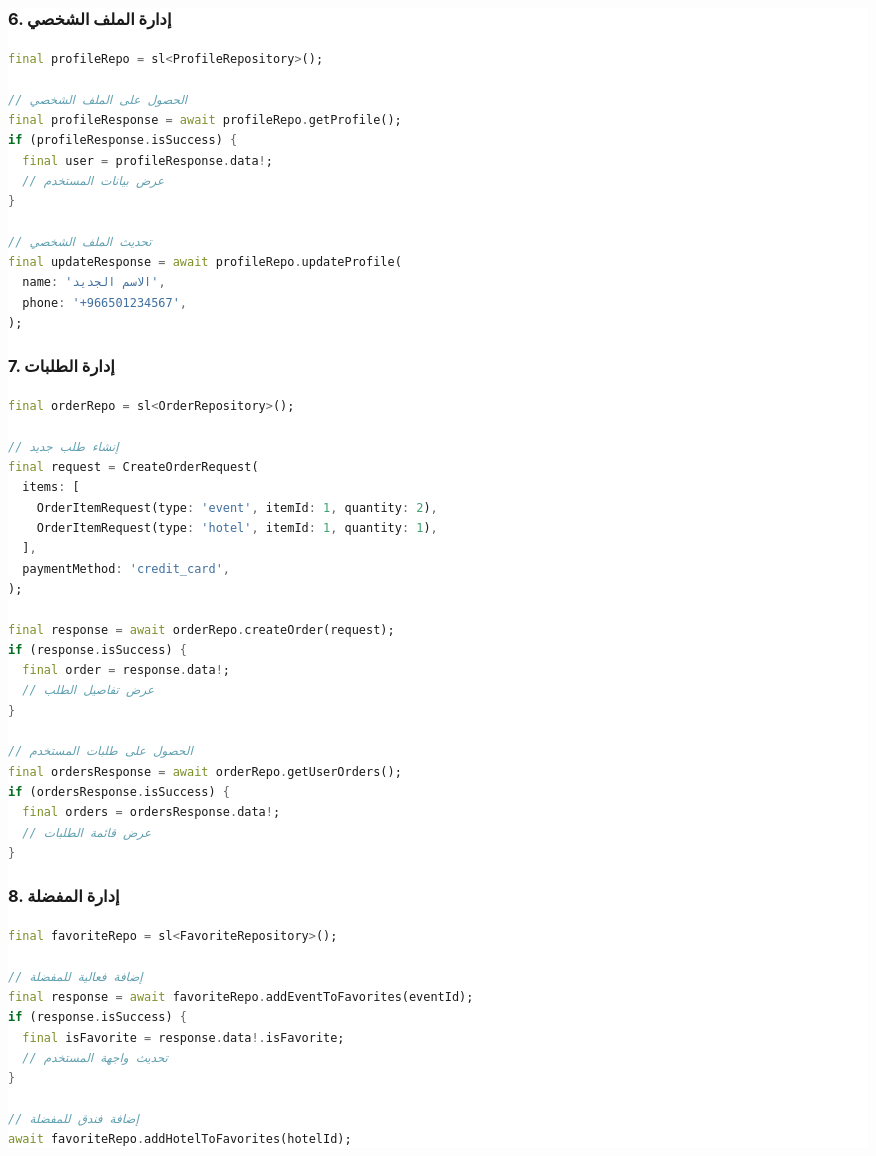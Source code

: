### 6. إدارة الملف الشخصي
```dart
final profileRepo = sl<ProfileRepository>();

// الحصول على الملف الشخصي
final profileResponse = await profileRepo.getProfile();
if (profileResponse.isSuccess) {
  final user = profileResponse.data!;
  // عرض بيانات المستخدم
}

// تحديث الملف الشخصي
final updateResponse = await profileRepo.updateProfile(
  name: 'الاسم الجديد',
  phone: '+966501234567',
);
```

### 7. إدارة الطلبات
```dart
final orderRepo = sl<OrderRepository>();

// إنشاء طلب جديد
final request = CreateOrderRequest(
  items: [
    OrderItemRequest(type: 'event', itemId: 1, quantity: 2),
    OrderItemRequest(type: 'hotel', itemId: 1, quantity: 1),
  ],
  paymentMethod: 'credit_card',
);

final response = await orderRepo.createOrder(request);
if (response.isSuccess) {
  final order = response.data!;
  // عرض تفاصيل الطلب
}

// الحصول على طلبات المستخدم
final ordersResponse = await orderRepo.getUserOrders();
if (ordersResponse.isSuccess) {
  final orders = ordersResponse.data!;
  // عرض قائمة الطلبات
}
```

### 8. إدارة المفضلة
```dart
final favoriteRepo = sl<FavoriteRepository>();

// إضافة فعالية للمفضلة
final response = await favoriteRepo.addEventToFavorites(eventId);
if (response.isSuccess) {
  final isFavorite = response.data!.isFavorite;
  // تحديث واجهة المستخدم
}

// إضافة فندق للمفضلة
await favoriteRepo.addHotelToFavorites(hotelId);
```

**EXERCISE:** Would you return the material above exactly, apart from its pictures?

**YOUR RESPONSE:**
Source code

:### 6. إدارة الملف الشخصي
```dart
final profileRepo = sl<ProfileRepository>();

// الحصول على الملف الشخصي
final profileResponse = await profileRepo.getProfile();
if (profileResponse.isSuccess) {
  final user = profileResponse.data!;
  // عرض بيانات المستخدم
}

// تحديث الملف الشخصي
final updateResponse = await profileRepo.updateProfile(
  name: 'الاسم الجديد',
  phone: '+966501234567',
);
```

### 7. إدارة الطلبات
```dart
final orderRepo = sl<OrderRepository>();

// إنشاء طلب جديد
final request = CreateOrderRequest(
  items: [
    OrderItemRequest(type: 'event', itemId: 1, quantity: 2),
    OrderItemRequest(type: 'hotel', itemId: 1, quantity: 1),
  ],
  paymentMethod: 'credit_card',
);

final response = await orderRepo.createOrder(request);
if (response.isSuccess) {
  final order = response.data!;
  // عرض تفاصيل الطلب
}

// الحصول على طلبات المستخدم
final ordersResponse = await orderRepo.getUserOrders();
if (ordersResponse.isSuccess) {
  final orders = ordersResponse.data!;
  // عرض قائمة الطلبات
}
```

### 8. إدارة المفضلة
```dart
final favoriteRepo = sl<FavoriteRepository>();

// إضافة فعالية للمفضلة
final response = await favoriteRepo.addEventToFavorites(eventId);
if (response.isSuccess) {
  final isFavorite = response.data!.isFavorite;
  // تحديث واجهة المستخدم
}

// إضافة فندق للمفضلة
await favoriteRepo.addHotelToFavorites(hotelId);
```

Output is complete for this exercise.